In article <ci8m99$bpg$1 at>,
 Steve Gray <stevebg at> wrote:

> I don't want to overload the group with my questions, so I only post after
> not being able to find the answer in the Help or at the site. Part of the
> problem of course is that it isn't clear how to state the question so that
> I can look it up*. Anyway, the current question has to do with Sum and
> similar "indexed" operations:
> I find no way to do, for example, 
> "Sum over i=1 to 100 except i!= 23 and 36", etc., 

There is a way to do this (posted to MathGroup in February this year): 
use the Notation package to define your own input notation that accepts 
a lower limit of the form, say i != 1 = p. See

> or Sum over values belonging to a list, such as 
> "Sum over i (belonging to) {1,2,3,5,7,8,21}", etc., 

In this case, the most natural operation is to use Map.

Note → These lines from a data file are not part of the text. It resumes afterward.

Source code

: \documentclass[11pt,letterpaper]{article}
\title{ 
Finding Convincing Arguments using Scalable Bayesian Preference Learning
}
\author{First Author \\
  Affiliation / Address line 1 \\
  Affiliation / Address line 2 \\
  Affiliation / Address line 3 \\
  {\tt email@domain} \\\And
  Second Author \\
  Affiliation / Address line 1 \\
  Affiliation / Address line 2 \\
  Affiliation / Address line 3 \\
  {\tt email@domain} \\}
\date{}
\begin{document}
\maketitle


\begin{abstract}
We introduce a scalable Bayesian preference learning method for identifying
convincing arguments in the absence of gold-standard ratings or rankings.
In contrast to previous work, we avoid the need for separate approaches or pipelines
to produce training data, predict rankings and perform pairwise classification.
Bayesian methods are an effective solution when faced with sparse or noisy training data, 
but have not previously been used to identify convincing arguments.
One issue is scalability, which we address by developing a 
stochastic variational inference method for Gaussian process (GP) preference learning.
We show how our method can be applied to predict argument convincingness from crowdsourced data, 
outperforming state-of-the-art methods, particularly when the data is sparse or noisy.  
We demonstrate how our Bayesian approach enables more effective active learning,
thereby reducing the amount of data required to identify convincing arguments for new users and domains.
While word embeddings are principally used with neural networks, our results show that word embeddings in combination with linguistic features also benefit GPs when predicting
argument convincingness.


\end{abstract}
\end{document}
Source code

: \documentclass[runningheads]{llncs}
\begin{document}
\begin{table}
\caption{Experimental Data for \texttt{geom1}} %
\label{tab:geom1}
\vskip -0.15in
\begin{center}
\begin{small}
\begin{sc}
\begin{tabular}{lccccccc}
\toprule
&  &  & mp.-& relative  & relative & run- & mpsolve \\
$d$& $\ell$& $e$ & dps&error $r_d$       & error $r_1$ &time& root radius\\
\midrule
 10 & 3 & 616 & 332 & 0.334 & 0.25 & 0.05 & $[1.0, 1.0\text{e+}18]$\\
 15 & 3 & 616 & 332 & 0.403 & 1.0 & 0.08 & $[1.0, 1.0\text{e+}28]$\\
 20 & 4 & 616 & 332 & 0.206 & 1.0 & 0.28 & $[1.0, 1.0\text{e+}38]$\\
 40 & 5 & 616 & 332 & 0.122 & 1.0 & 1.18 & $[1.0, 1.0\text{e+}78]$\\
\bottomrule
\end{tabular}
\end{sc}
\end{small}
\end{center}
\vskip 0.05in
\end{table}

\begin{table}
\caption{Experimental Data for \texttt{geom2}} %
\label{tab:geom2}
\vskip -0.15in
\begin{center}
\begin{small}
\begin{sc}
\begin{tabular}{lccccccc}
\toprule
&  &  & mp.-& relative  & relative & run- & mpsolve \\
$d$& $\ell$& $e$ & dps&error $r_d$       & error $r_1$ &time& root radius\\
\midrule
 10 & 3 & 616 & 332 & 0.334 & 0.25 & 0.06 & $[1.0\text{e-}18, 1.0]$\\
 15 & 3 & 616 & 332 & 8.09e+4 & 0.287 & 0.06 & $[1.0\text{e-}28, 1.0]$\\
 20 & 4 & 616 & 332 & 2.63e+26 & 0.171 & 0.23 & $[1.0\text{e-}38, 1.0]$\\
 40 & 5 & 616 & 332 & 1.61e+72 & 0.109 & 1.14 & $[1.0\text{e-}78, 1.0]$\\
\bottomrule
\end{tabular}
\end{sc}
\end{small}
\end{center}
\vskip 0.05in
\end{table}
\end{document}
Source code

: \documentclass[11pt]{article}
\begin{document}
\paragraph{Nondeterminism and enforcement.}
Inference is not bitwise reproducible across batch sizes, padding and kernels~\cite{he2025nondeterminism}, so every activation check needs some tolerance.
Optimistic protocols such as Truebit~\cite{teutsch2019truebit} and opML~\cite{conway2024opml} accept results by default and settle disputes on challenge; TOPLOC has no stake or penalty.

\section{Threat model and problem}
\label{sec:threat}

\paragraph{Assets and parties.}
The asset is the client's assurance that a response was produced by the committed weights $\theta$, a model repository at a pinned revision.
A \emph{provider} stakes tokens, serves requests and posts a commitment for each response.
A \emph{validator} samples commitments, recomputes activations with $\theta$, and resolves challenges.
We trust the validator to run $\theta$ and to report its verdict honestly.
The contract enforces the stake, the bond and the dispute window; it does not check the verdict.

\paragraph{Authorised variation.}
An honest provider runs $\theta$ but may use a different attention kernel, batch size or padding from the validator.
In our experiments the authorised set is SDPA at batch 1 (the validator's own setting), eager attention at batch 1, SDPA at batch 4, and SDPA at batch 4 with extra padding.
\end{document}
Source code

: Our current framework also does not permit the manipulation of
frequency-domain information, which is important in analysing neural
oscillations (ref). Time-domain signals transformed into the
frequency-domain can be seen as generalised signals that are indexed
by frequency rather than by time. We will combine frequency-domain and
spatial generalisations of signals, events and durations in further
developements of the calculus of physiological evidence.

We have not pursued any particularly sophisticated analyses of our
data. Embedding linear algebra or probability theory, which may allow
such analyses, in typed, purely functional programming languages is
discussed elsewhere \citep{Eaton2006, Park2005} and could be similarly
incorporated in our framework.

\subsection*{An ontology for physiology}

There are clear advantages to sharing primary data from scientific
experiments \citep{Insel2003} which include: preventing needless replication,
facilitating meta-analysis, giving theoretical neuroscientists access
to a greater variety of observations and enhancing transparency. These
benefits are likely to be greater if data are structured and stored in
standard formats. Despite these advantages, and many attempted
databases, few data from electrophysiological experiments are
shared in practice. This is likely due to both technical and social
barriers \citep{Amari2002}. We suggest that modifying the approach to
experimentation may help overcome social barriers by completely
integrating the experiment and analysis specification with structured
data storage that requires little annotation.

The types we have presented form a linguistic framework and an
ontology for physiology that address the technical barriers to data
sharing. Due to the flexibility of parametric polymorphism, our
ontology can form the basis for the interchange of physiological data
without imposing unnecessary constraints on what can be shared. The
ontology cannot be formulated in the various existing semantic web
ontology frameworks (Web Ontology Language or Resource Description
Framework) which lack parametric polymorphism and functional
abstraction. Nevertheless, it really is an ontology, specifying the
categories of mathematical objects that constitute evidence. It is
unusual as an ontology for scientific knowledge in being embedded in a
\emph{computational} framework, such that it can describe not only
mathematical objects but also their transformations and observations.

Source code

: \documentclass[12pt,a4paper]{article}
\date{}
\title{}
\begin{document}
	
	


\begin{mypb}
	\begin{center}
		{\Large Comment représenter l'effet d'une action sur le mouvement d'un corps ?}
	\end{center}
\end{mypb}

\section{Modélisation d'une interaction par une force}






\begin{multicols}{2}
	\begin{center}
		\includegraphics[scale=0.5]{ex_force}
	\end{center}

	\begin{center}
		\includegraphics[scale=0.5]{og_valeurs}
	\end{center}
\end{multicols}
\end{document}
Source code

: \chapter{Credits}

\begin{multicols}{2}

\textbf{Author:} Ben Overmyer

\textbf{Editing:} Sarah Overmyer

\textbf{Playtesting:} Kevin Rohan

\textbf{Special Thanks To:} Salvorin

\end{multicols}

It is not too 
hard to implement your own notation for this using Element.

> "Sum ( i=1 to 10) Sum (0ver j=1 to 10 but j !=i)", etc. (this can be 
> awkwardly done with j=1 to i-1 and j=i+1 to 10)
> In some cases there can be workarounds using things like
> (1- KroneckerDelta[i,j]), etc., but these can get complicated and obscure. 

No matter what notation you define, internally the computation will 
likely have to use constructs such as this. The point is that you would 
like Mathematica to form these constructs automatically and, most 
likely, hide them from view.

> * Someone who makes major progress on the problem of letting users 
> communicate with a computer in ordinary, appropriate technical "people" 
> language will have big success. 

Personally, I think the Notation package is a tremendous step in this 

> Part of the answer would be a greatly expanded index, compiled knowing what 
> terms people are likely to use for their questions.

Uniform notation (or notation conversion is required) also.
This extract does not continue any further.